During the first trial, the greatest source of tension revolved around the interpretation of the biblical term of sin. Although the prosecutor said the case was “not about theology or biblical interpretation,” much of the trial revolved around Räsänen’s faith, according to news site Hetek, published by the Evangelical Pentecostal Christian denomination church Hit Gyülekezete (Faith Church), which reported live on the trial. Faith Church also happens to maintain a very good relationship with Fidesz.
The other defendant in the trial was evangelical bishop Juhana Pohjola, with whom Räsänen had written a booklet in 2004 titled Male and Female He Created Them. Since the bishop was the editor of the book, he is charged with participating in a hate crime.
In response to the prosecutor’s questions, Juhana Pohjola said: “The publication is based on the Christian image of man. But God’s grace is also universal. He wants to forgive sins. For all people.”
The first court hearing ended Jan. 24 and will continue Feb. 14.
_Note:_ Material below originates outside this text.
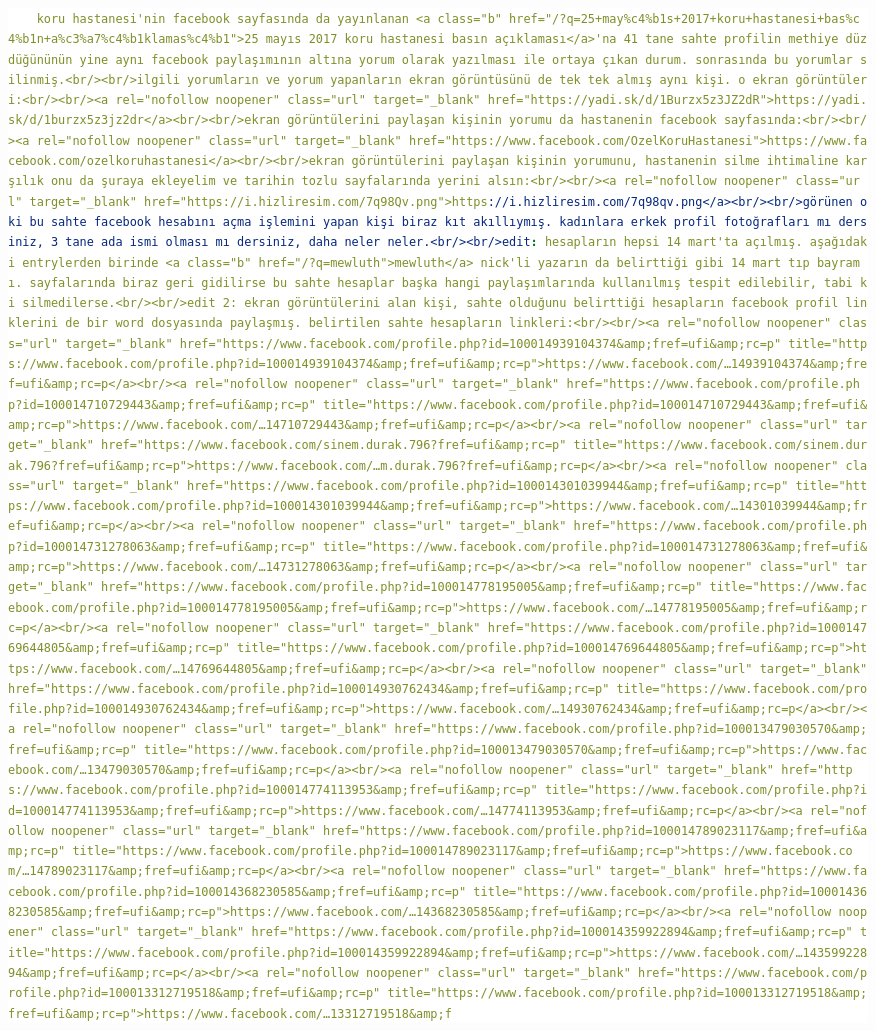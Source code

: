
 ```yaml
    koru hastanesi'nin facebook sayfasında da yayınlanan <a class="b" href="/?q=25+may%c4%b1s+2017+koru+hastanesi+bas%c4%b1n+a%c3%a7%c4%b1klamas%c4%b1">25 mayıs 2017 koru hastanesi basın açıklaması</a>'na 41 tane sahte profilin methiye düzdüğününün yine aynı facebook paylaşımının altına yorum olarak yazılması ile ortaya çıkan durum. sonrasında bu yorumlar silinmiş.<br/><br/>ilgili yorumların ve yorum yapanların ekran görüntüsünü de tek tek almış aynı kişi. o ekran görüntüleri:<br/><br/><a rel="nofollow noopener" class="url" target="_blank" href="https://yadi.sk/d/1Burzx5z3JZ2dR">https://yadi.sk/d/1burzx5z3jz2dr</a><br/><br/>ekran görüntülerini paylaşan kişinin yorumu da hastanenin facebook sayfasında:<br/><br/><a rel="nofollow noopener" class="url" target="_blank" href="https://www.facebook.com/OzelKoruHastanesi">https://www.facebook.com/ozelkoruhastanesi</a><br/><br/>ekran görüntülerini paylaşan kişinin yorumunu, hastanenin silme ihtimaline karşılık onu da şuraya ekleyelim ve tarihin tozlu sayfalarında yerini alsın:<br/><br/><a rel="nofollow noopener" class="url" target="_blank" href="https://i.hizliresim.com/7q98Qv.png">https://i.hizliresim.com/7q98qv.png</a><br/><br/>görünen o ki bu sahte facebook hesabını açma işlemini yapan kişi biraz kıt akıllıymış. kadınlara erkek profil fotoğrafları mı dersiniz, 3 tane ada ismi olması mı dersiniz, daha neler neler.<br/><br/>edit: hesapların hepsi 14 mart'ta açılmış. aşağıdaki entrylerden birinde <a class="b" href="/?q=mewluth">mewluth</a> nick'li yazarın da belirttiği gibi 14 mart tıp bayramı. sayfalarında biraz geri gidilirse bu sahte hesaplar başka hangi paylaşımlarında kullanılmış tespit edilebilir, tabi ki silmedilerse.<br/><br/>edit 2: ekran görüntülerini alan kişi, sahte olduğunu belirttiği hesapların facebook profil linklerini de bir word dosyasında paylaşmış. belirtilen sahte hesapların linkleri:<br/><br/><a rel="nofollow noopener" class="url" target="_blank" href="https://www.facebook.com/profile.php?id=100014939104374&amp;fref=ufi&amp;rc=p" title="https://www.facebook.com/profile.php?id=100014939104374&amp;fref=ufi&amp;rc=p">https://www.facebook.com/…14939104374&amp;fref=ufi&amp;rc=p</a><br/><a rel="nofollow noopener" class="url" target="_blank" href="https://www.facebook.com/profile.php?id=100014710729443&amp;fref=ufi&amp;rc=p" title="https://www.facebook.com/profile.php?id=100014710729443&amp;fref=ufi&amp;rc=p">https://www.facebook.com/…14710729443&amp;fref=ufi&amp;rc=p</a><br/><a rel="nofollow noopener" class="url" target="_blank" href="https://www.facebook.com/sinem.durak.796?fref=ufi&amp;rc=p" title="https://www.facebook.com/sinem.durak.796?fref=ufi&amp;rc=p">https://www.facebook.com/…m.durak.796?fref=ufi&amp;rc=p</a><br/><a rel="nofollow noopener" class="url" target="_blank" href="https://www.facebook.com/profile.php?id=100014301039944&amp;fref=ufi&amp;rc=p" title="https://www.facebook.com/profile.php?id=100014301039944&amp;fref=ufi&amp;rc=p">https://www.facebook.com/…14301039944&amp;fref=ufi&amp;rc=p</a><br/><a rel="nofollow noopener" class="url" target="_blank" href="https://www.facebook.com/profile.php?id=100014731278063&amp;fref=ufi&amp;rc=p" title="https://www.facebook.com/profile.php?id=100014731278063&amp;fref=ufi&amp;rc=p">https://www.facebook.com/…14731278063&amp;fref=ufi&amp;rc=p</a><br/><a rel="nofollow noopener" class="url" target="_blank" href="https://www.facebook.com/profile.php?id=100014778195005&amp;fref=ufi&amp;rc=p" title="https://www.facebook.com/profile.php?id=100014778195005&amp;fref=ufi&amp;rc=p">https://www.facebook.com/…14778195005&amp;fref=ufi&amp;rc=p</a><br/><a rel="nofollow noopener" class="url" target="_blank" href="https://www.facebook.com/profile.php?id=100014769644805&amp;fref=ufi&amp;rc=p" title="https://www.facebook.com/profile.php?id=100014769644805&amp;fref=ufi&amp;rc=p">https://www.facebook.com/…14769644805&amp;fref=ufi&amp;rc=p</a><br/><a rel="nofollow noopener" class="url" target="_blank" href="https://www.facebook.com/profile.php?id=100014930762434&amp;fref=ufi&amp;rc=p" title="https://www.facebook.com/profile.php?id=100014930762434&amp;fref=ufi&amp;rc=p">https://www.facebook.com/…14930762434&amp;fref=ufi&amp;rc=p</a><br/><a rel="nofollow noopener" class="url" target="_blank" href="https://www.facebook.com/profile.php?id=100013479030570&amp;fref=ufi&amp;rc=p" title="https://www.facebook.com/profile.php?id=100013479030570&amp;fref=ufi&amp;rc=p">https://www.facebook.com/…13479030570&amp;fref=ufi&amp;rc=p</a><br/><a rel="nofollow noopener" class="url" target="_blank" href="https://www.facebook.com/profile.php?id=100014774113953&amp;fref=ufi&amp;rc=p" title="https://www.facebook.com/profile.php?id=100014774113953&amp;fref=ufi&amp;rc=p">https://www.facebook.com/…14774113953&amp;fref=ufi&amp;rc=p</a><br/><a rel="nofollow noopener" class="url" target="_blank" href="https://www.facebook.com/profile.php?id=100014789023117&amp;fref=ufi&amp;rc=p" title="https://www.facebook.com/profile.php?id=100014789023117&amp;fref=ufi&amp;rc=p">https://www.facebook.com/…14789023117&amp;fref=ufi&amp;rc=p</a><br/><a rel="nofollow noopener" class="url" target="_blank" href="https://www.facebook.com/profile.php?id=100014368230585&amp;fref=ufi&amp;rc=p" title="https://www.facebook.com/profile.php?id=100014368230585&amp;fref=ufi&amp;rc=p">https://www.facebook.com/…14368230585&amp;fref=ufi&amp;rc=p</a><br/><a rel="nofollow noopener" class="url" target="_blank" href="https://www.facebook.com/profile.php?id=100014359922894&amp;fref=ufi&amp;rc=p" title="https://www.facebook.com/profile.php?id=100014359922894&amp;fref=ufi&amp;rc=p">https://www.facebook.com/…14359922894&amp;fref=ufi&amp;rc=p</a><br/><a rel="nofollow noopener" class="url" target="_blank" href="https://www.facebook.com/profile.php?id=100013312719518&amp;fref=ufi&amp;rc=p" title="https://www.facebook.com/profile.php?id=100013312719518&amp;fref=ufi&amp;rc=p">https://www.facebook.com/…13312719518&amp;f
```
Many have expressed their solidarity with the politician
The criminal proceedings have also provoked a strong response from Christian circles in Hungary. Many, including several Hungarian politicians, have expressed their solidarity with the MP. The Christian Democrats (KDNP) called the criminal proceedings “unacceptable.” “This is clearly a liberal dictatorship,” their statement said. The faith expressed by quoting from the Bible should not be criminalized in Finland or in any other EU member state they added, stressing that, “This is the persecution of Christians.”
Azbej Tristan, Hungary’s State Secretary for the Aid of Persecuted Christians and for the Hungary Helps Program, stood up for Räsänen in a Facebook post, writing:
I stand in solidarity with former Finnish Interior Minister Päivi Räsänen, who is currently facing trial in Helsinki District Court for standing up for biblical Christian teachings! It is unacceptable that denying biblical teaching is a criminal offense. Freedom of religion and conscience is a fundamental human right that also belongs to Christians.”
E. Sylvester Vizi, former president of the Hungarian Academy of Sciences, and chairman of the Friends of Hungary Foundation, which publishes Hungary Today, was also critical of the issue, saying: “What is being discussed is neither a theological question nor a question of faith, it is much more a scientific thesis, which is pointless to argue about. Namely, one wants to question a fundamental biological fact (here he referred to the criticism of Räsänen’s booklet Male and Female He Created Them). Because whether someone is male or female depends exclusively on the sex chromosomes: the X chromosome and the Y chromosome.
According to the scientist, such “misleading” dialogues, as well as court cases, lead many scientists to dare not publicly express their opinions. They fear such consequences as the Finnish politician is now facing, namely the threat of being sentenced to prison.